WHAT NEEDS TO BE DONE:
From the records, return each line that has the word "Slidy" in it.

[Records excerpted from a collection]
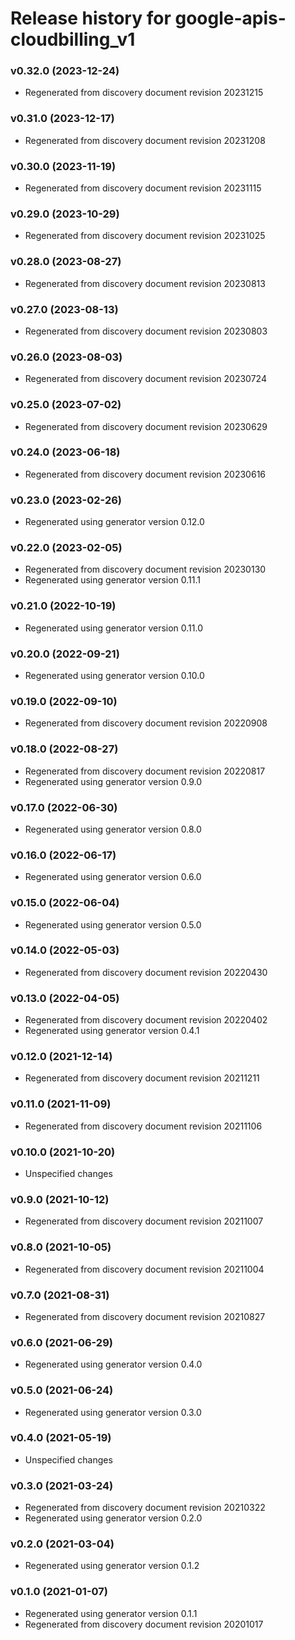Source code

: # Release history for google-apis-cloudbilling_v1

### v0.32.0 (2023-12-24)

* Regenerated from discovery document revision 20231215

### v0.31.0 (2023-12-17)

* Regenerated from discovery document revision 20231208

### v0.30.0 (2023-11-19)

* Regenerated from discovery document revision 20231115

### v0.29.0 (2023-10-29)

* Regenerated from discovery document revision 20231025

### v0.28.0 (2023-08-27)

* Regenerated from discovery document revision 20230813

### v0.27.0 (2023-08-13)

* Regenerated from discovery document revision 20230803

### v0.26.0 (2023-08-03)

* Regenerated from discovery document revision 20230724

### v0.25.0 (2023-07-02)

* Regenerated from discovery document revision 20230629

### v0.24.0 (2023-06-18)

* Regenerated from discovery document revision 20230616

### v0.23.0 (2023-02-26)

* Regenerated using generator version 0.12.0

### v0.22.0 (2023-02-05)

* Regenerated from discovery document revision 20230130
* Regenerated using generator version 0.11.1

### v0.21.0 (2022-10-19)

* Regenerated using generator version 0.11.0

### v0.20.0 (2022-09-21)

* Regenerated using generator version 0.10.0

### v0.19.0 (2022-09-10)

* Regenerated from discovery document revision 20220908

### v0.18.0 (2022-08-27)

* Regenerated from discovery document revision 20220817
* Regenerated using generator version 0.9.0

### v0.17.0 (2022-06-30)

* Regenerated using generator version 0.8.0

### v0.16.0 (2022-06-17)

* Regenerated using generator version 0.6.0

### v0.15.0 (2022-06-04)

* Regenerated using generator version 0.5.0

### v0.14.0 (2022-05-03)

* Regenerated from discovery document revision 20220430

### v0.13.0 (2022-04-05)

* Regenerated from discovery document revision 20220402
* Regenerated using generator version 0.4.1

### v0.12.0 (2021-12-14)

* Regenerated from discovery document revision 20211211

### v0.11.0 (2021-11-09)

* Regenerated from discovery document revision 20211106

### v0.10.0 (2021-10-20)

* Unspecified changes

### v0.9.0 (2021-10-12)

* Regenerated from discovery document revision 20211007

### v0.8.0 (2021-10-05)

* Regenerated from discovery document revision 20211004

### v0.7.0 (2021-08-31)

* Regenerated from discovery document revision 20210827

### v0.6.0 (2021-06-29)

* Regenerated using generator version 0.4.0

### v0.5.0 (2021-06-24)

* Regenerated using generator version 0.3.0

### v0.4.0 (2021-05-19)

* Unspecified changes

### v0.3.0 (2021-03-24)

* Regenerated from discovery document revision 20210322
* Regenerated using generator version 0.2.0

### v0.2.0 (2021-03-04)

* Regenerated using generator version 0.1.2

### v0.1.0 (2021-01-07)

* Regenerated using generator version 0.1.1
* Regenerated from discovery document revision 20201017

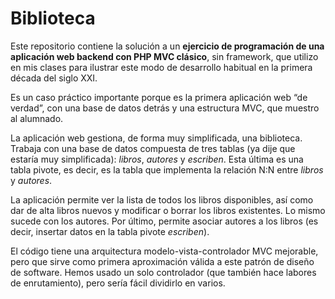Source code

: # Biblioteca

Este repositorio contiene la solución a un **ejercicio de programación de una aplicación web backend con PHP MVC clásico**, sin framework, que utilizo en mis clases para ilustrar este modo de desarrollo habitual en la primera década del siglo XXI.

Es un caso práctico importante porque es la primera aplicación web “de verdad”, con una base de datos detrás y una estructura MVC, que muestro al alumnado.

La aplicación web gestiona, de forma muy simplificada, una biblioteca. Trabaja con una base de datos compuesta de tres tablas (ya dije que estaría muy simplificada): *libros*, *autores* y *escriben*. Esta última es una tabla pivote, es decir, es la tabla que implementa la relación N:N entre *libros* y *autores*.

La aplicación permite ver la lista de todos los libros disponibles, así como dar de alta libros nuevos y modificar o borrar los libros existentes. Lo mismo sucede con los autores. Por último, permite asociar autores a los libros (es decir, insertar datos en la tabla pivote *escriben*).

El código tiene una arquitectura modelo-vista-controlador MVC mejorable, pero que sirve como primera aproximación válida a este patrón de diseño de software. Hemos usado un solo controlador (que también hace labores de enrutamiento), pero sería fácil dividirlo en varios.
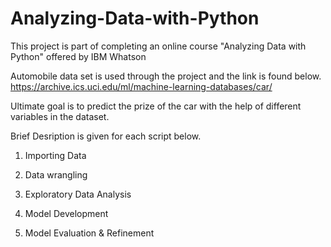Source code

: # Analyzing-Data-with-Python
This project is part of completing an online course "Analyzing Data with Python" offered by IBM Whatson

Automobile data set is used through the project and the link is found below. 
https://archive.ics.uci.edu/ml/machine-learning-databases/car/

Ultimate goal is to predict the prize of the car with the help of different variables in the dataset. 

Brief Desription is given for each script below. 

1. Importing Data

2. Data wrangling

3. Exploratory Data Analysis

4. Model Development

5. Model Evaluation & Refinement
  
      			

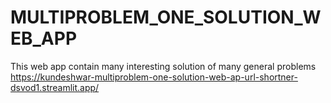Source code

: # MULTIPROBLEM_ONE_SOLUTION_WEB_APP
This web app contain many interesting solution of many general problems   
https://kundeshwar-multiproblem-one-solution-web-ap-url-shortner-dsvod1.streamlit.app/

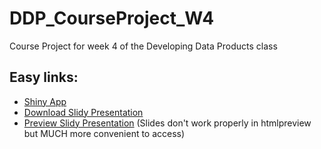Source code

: # DDP_CourseProject_W4
Course Project for week 4 of the Developing Data Products class

## Easy links:
- [Shiny App](https://deadly-bagel.shinyapps.io/PopulationCalculator/)
- [Download Slidy Presentation](https://github.com/Techie-Fox/DDP_CourseProject_W4/raw/main/presentation.html)
- [Preview Slidy Presentation](https://htmlpreview.github.io/?https://github.com/Techie-Fox/DDP_CourseProject_W4/blob/main/presentation.html) (Slides don't work properly in htmlpreview but MUCH more convenient to access)
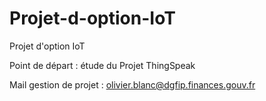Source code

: # Projet-d-option-IoT
Projet d'option IoT 

Point de départ : étude du Projet ThingSpeak

Mail gestion de projet : olivier.blanc@dgfip.finances.gouv.fr

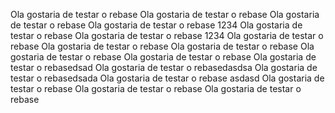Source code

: Ola gostaria de testar o rebase
Ola gostaria de testar o rebase
Ola gostaria de testar o rebase
Ola gostaria de testar o rebase 1234
Ola gostaria de testar o rebase
Ola gostaria de testar o rebase 1234
Ola gostaria de testar o rebase
Ola gostaria de testar o rebase
Ola gostaria de testar o rebase
Ola gostaria de testar o rebase
Ola gostaria de testar o rebase
Ola gostaria de testar o rebasedsad
Ola gostaria de testar o rebasedasdsa
Ola gostaria de testar o rebasedsada
Ola gostaria de testar o rebase asdasd
Ola gostaria de testar o rebase
Ola gostaria de testar o rebase
Ola gostaria de testar o rebase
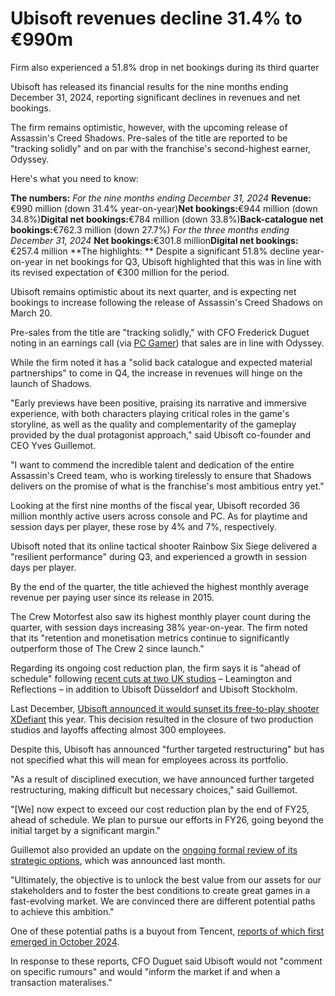 # Ubisoft revenues decline 31.4% to €990m
Firm also experienced a 51.8% drop in net bookings during its third quarter

Ubisoft has released its financial results for the nine months ending December 31, 2024, reporting significant declines in revenues and net bookings.

The firm remains optimistic, however, with the upcoming release of Assassin's Creed Shadows. Pre-sales of the title are reported to be "tracking solidly" and on par with the franchise's second-highest earner, Odyssey.

Here's what you need to know:

**The numbers:**
*For the nine months ending December 31, 2024*
**Revenue:**€990 million (down 31.4% year-on-year)**Net bookings:**€944 million (down 34.8%)**Digital net bookings:**€784 million (down 33.8%)**Back-catalogue net bookings:**€762.3 million (down 27.7%)
*For the three months ending December 31, 2024*
**Net bookings:**€301.8 million**Digital net bookings:**€257.4 million
**The highlights: **
Despite a significant 51.8% decline year-on-year in net bookings for Q3, Ubisoft highlighted that this was in line with its revised expectation of €300 million for the period.

Ubisoft remains optimistic about its next quarter, and is expecting net bookings to increase following the release of Assassin's Creed Shadows on March 20.

Pre-sales from the title are "tracking solidly," with CFO Frederick Duguet noting in an earnings call (via [ PC Gamer](https://www.pcgamer.com/games/assassins-creed/despite-everything-assassins-creed-shadows-preorders-are-tracking-solidly-ubisoft-says-in-line-with-those-of-assassins-creed-odyssey-the-second-most-successful-entry-of-the-franchise/)) that sales are in line with Odyssey.

While the firm noted it has a "solid back catalogue and expected material partnerships" to come in Q4, the increase in revenues will hinge on the launch of Shadows.

"Early previews have been positive, praising its narrative and immersive experience, with both characters playing critical roles in the game's storyline, as well as the quality and complementarity of the gameplay provided by the dual protagonist approach," said Ubisoft co-founder and CEO Yves Guillemot.

"I want to commend the incredible talent and dedication of the entire Assassin's Creed team, who is working tirelessly to ensure that Shadows delivers on the promise of what is the franchise's most ambitious entry yet."

Looking at the first nine months of the fiscal year, Ubisoft recorded 36 million monthly active users across console and PC. As for playtime and session days per player, these rose by 4% and 7%, respectively.

Ubisoft noted that its online tactical shooter Rainbow Six Siege delivered a "resilient performance" during Q3, and experienced a growth in session days per player.

By the end of the quarter, the title achieved the highest monthly average revenue per paying user since its release in 2015.

The Crew Motorfest also saw its highest monthly player count during the quarter, with session days increasing 38% year-on-year. The firm noted that its "retention and monetisation metrics continue to significantly outperform those of The Crew 2 since launch."

Regarding its ongoing cost reduction plan, the firm says it is "ahead of schedule" following [ recent cuts at two UK studios](https://www.gamesindustry.biz/ubisoft-cuts-185-jobs-in-a-bid-to-prioritise-projects-and-reduce-costs) – Leamington and Reflections – in addition to Ubisoft Düsseldorf and Ubisoft Stockholm.

Last December, [ Ubisoft announced it would sunset its free-to-play shooter XDefiant](https://www.gamesindustry.biz/ubisoft-to-sunset-xdefiant-in-2025-nearly-300-people-affected-by-layoffs) this year. This decision resulted in the closure of two production studios and layoffs affecting almost 300 employees.

Despite this, Ubisoft has announced "further targeted restructuring" but has not specified what this will mean for employees across its portfolio.

"As a result of disciplined execution, we have announced further targeted restructuring, making difficult but necessary choices," said Guillemot.

"[We] now expect to exceed our cost reduction plan by the end of FY25, ahead of schedule. We plan to pursue our efforts in FY26, going beyond the initial target by a significant margin."

Guillemot also provided an update on the [ ongoing formal review of its strategic options](https://www.gamesindustry.biz/ubisoft-appoints-advisors-to-oversee-strategic-options), which was announced last month.

"Ultimately, the objective is to unlock the best value from our assets for our stakeholders and to foster the best conditions to create great games in a fast-evolving market. We are convinced there are different potential paths to achieve this ambition."

One of these potential paths is a buyout from Tencent, [ reports of which first emerged in October 2024](https://www.gamesindustry.biz/tencent-and-guillemot-family-reportedly-planning-ubisoft-buyout).

In response to these reports, CFO Duguet said Ubisoft would not "comment on specific rumours" and would "inform the market if and when a transaction materalises."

RESPONSE TO THE TASK:
- [Download Slidy Presentation](https://github.com/Techie-Fox/DDP_CourseProject_W4/raw/main/presentation.html)
- [Preview Slidy Presentation](https://htmlpreview.github.io/?https://github.com/Techie-Fox/DDP_CourseProject_W4/blob/main/presentation.html) (Slides don't work properly in htmlpreview but MUCH more convenient to access)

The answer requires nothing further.